§ **What is needed**: Below is a block of entries; repeat exactly the lines starting at the line that contains "# Omnia Protocol" and ending at the line that contains "The currently deployed", both included.

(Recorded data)

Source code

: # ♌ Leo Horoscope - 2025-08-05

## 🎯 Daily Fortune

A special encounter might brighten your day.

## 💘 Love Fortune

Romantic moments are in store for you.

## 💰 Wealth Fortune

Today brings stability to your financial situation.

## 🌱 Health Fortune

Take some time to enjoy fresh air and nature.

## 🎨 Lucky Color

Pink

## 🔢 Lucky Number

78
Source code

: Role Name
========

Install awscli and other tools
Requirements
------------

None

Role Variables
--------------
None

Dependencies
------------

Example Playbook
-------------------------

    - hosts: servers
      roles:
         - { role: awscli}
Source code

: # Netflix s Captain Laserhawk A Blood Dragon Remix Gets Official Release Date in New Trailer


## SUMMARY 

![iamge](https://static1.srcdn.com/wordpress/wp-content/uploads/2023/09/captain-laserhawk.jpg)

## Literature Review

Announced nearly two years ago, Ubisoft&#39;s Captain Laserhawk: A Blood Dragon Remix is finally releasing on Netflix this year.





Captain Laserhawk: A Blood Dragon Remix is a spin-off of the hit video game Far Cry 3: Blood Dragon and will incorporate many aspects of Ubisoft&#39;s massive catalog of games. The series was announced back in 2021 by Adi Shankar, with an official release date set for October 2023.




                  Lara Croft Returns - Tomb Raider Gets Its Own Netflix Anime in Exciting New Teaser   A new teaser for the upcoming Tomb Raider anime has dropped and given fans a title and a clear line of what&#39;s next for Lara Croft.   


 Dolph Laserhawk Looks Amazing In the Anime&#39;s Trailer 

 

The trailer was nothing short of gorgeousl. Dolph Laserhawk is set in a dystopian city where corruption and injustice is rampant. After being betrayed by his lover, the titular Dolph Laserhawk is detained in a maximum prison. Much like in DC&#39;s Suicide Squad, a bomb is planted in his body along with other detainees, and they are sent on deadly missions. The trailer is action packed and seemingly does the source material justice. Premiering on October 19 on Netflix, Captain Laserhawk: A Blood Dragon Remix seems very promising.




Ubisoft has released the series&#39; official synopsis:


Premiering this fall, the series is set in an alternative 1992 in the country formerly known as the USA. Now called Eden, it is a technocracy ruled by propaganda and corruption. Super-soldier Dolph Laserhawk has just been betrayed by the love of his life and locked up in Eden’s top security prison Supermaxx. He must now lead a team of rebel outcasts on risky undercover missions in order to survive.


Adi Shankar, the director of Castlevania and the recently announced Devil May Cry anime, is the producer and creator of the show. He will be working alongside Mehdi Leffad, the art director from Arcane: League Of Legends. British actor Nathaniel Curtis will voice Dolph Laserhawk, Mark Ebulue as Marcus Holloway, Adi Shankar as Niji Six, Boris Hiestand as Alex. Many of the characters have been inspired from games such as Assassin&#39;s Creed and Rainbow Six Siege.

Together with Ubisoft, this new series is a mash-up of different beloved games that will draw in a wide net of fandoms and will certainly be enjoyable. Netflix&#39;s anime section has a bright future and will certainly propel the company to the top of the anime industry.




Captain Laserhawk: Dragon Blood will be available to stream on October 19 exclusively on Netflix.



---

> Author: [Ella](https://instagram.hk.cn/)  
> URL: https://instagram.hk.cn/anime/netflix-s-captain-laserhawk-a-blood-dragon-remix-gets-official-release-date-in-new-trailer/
...
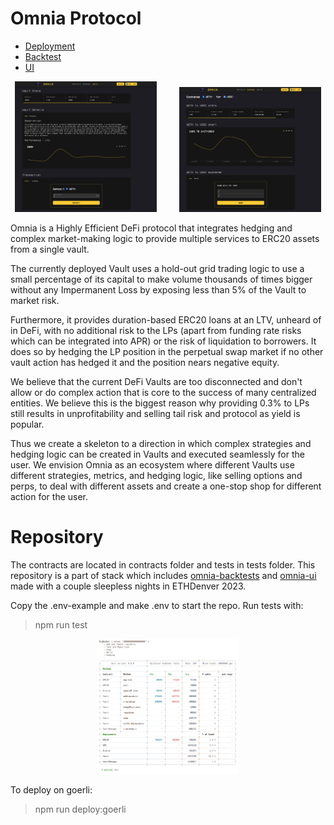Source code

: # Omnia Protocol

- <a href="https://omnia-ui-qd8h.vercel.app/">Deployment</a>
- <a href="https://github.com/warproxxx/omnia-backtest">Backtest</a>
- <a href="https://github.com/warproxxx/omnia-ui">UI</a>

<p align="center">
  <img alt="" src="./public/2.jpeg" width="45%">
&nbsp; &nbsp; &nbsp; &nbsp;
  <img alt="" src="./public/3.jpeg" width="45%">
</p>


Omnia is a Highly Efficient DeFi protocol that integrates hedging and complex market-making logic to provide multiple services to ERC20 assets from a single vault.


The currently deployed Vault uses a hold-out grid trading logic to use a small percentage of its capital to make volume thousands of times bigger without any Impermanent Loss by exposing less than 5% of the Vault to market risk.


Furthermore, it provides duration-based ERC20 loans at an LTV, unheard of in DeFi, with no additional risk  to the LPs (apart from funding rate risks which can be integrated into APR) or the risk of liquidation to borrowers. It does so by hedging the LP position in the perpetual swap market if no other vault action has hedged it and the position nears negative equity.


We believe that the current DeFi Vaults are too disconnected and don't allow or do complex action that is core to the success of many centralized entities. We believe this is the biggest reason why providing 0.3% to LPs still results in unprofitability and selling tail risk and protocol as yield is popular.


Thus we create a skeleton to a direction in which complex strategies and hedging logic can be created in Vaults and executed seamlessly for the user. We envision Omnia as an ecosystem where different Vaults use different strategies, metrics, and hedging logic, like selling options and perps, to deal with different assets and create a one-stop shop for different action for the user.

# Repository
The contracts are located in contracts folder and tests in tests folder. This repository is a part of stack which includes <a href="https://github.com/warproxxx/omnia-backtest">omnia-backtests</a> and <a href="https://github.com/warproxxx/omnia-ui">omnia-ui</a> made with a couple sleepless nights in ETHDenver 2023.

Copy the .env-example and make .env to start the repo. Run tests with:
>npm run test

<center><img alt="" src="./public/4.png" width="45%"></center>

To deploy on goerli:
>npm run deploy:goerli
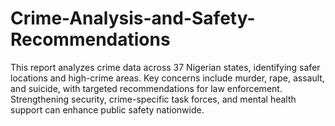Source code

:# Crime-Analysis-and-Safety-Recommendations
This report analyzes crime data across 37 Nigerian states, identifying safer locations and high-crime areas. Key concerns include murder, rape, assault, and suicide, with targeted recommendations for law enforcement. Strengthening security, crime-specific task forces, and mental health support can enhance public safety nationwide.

§ **Task result**:
: # Omnia Protocol

- <a href="https://omnia-ui-qd8h.vercel.app/">Deployment</a>
- <a href="https://github.com/warproxxx/omnia-backtest">Backtest</a>
- <a href="https://github.com/warproxxx/omnia-ui">UI</a>

<p align="center">
  <img alt="" src="./public/2.jpeg" width="45%">
&nbsp; &nbsp; &nbsp; &nbsp;
  <img alt="" src="./public/3.jpeg" width="45%">
</p>


Omnia is a Highly Efficient DeFi protocol that integrates hedging and complex market-making logic to provide multiple services to ERC20 assets from a single vault.


The currently deployed Vault uses a hold-out grid trading logic to use a small percentage of its capital to make volume thousands of times bigger without any Impermanent Loss by exposing less than 5% of the Vault to market risk.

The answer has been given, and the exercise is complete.